** ABOUT THIS TASK **
From the listing below, set down exactly the lines between the one holding "dan pemecahan masalah." and the one holding "membangun otak elektronik.", inclusive. No other line is wanted.

= = = = =

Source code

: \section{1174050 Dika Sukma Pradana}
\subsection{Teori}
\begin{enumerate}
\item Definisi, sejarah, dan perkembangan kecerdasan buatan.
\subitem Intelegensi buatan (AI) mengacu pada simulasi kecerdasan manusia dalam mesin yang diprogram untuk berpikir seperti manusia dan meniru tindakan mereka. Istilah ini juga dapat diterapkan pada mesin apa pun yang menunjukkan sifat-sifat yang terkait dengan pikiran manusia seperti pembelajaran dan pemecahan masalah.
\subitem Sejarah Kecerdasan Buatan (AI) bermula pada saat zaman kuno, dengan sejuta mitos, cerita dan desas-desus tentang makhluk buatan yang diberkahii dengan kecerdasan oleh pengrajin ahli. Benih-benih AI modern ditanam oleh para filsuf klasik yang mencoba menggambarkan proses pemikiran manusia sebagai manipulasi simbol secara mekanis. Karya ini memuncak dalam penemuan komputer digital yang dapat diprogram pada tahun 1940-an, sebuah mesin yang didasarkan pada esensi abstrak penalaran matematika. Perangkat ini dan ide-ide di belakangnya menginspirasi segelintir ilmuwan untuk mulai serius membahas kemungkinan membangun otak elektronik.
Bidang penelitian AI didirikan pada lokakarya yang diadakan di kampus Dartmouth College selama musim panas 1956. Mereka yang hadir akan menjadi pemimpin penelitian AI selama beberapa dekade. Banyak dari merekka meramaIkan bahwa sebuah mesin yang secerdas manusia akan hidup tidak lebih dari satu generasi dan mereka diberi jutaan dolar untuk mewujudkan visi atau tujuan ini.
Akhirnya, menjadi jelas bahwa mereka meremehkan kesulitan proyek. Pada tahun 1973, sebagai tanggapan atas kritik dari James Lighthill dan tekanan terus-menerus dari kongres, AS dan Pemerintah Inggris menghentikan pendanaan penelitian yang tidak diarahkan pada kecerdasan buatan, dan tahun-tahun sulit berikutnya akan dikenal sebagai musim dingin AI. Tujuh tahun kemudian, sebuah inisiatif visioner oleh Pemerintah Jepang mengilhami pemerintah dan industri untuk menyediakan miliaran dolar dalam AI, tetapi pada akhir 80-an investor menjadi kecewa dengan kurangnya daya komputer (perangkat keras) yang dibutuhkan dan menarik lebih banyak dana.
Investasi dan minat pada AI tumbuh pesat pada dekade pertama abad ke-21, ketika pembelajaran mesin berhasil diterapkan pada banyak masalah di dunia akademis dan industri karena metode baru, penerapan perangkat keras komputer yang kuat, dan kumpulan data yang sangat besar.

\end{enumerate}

= = = = =

** RESULT **
\subitem Intelegensi buatan (AI) mengacu pada simulasi kecerdasan manusia dalam mesin yang diprogram untuk berpikir seperti manusia dan meniru tindakan mereka. Istilah ini juga dapat diterapkan pada mesin apa pun yang menunjukkan sifat-sifat yang terkait dengan pikiran manusia seperti pembelajaran dan pemecahan masalah.
\subitem Sejarah Kecerdasan Buatan (AI) bermula pada saat zaman kuno, dengan sejuta mitos, cerita dan desas-desus tentang makhluk buatan yang diberkahii dengan kecerdasan oleh pengrajin ahli. Benih-benih AI modern ditanam oleh para filsuf klasik yang mencoba menggambarkan proses pemikiran manusia sebagai manipulasi simbol secara mekanis. Karya ini memuncak dalam penemuan komputer digital yang dapat diprogram pada tahun 1940-an, sebuah mesin yang didasarkan pada esensi abstrak penalaran matematika. Perangkat ini dan ide-ide di belakangnya menginspirasi segelintir ilmuwan untuk mulai serius membahas kemungkinan membangun otak elektronik.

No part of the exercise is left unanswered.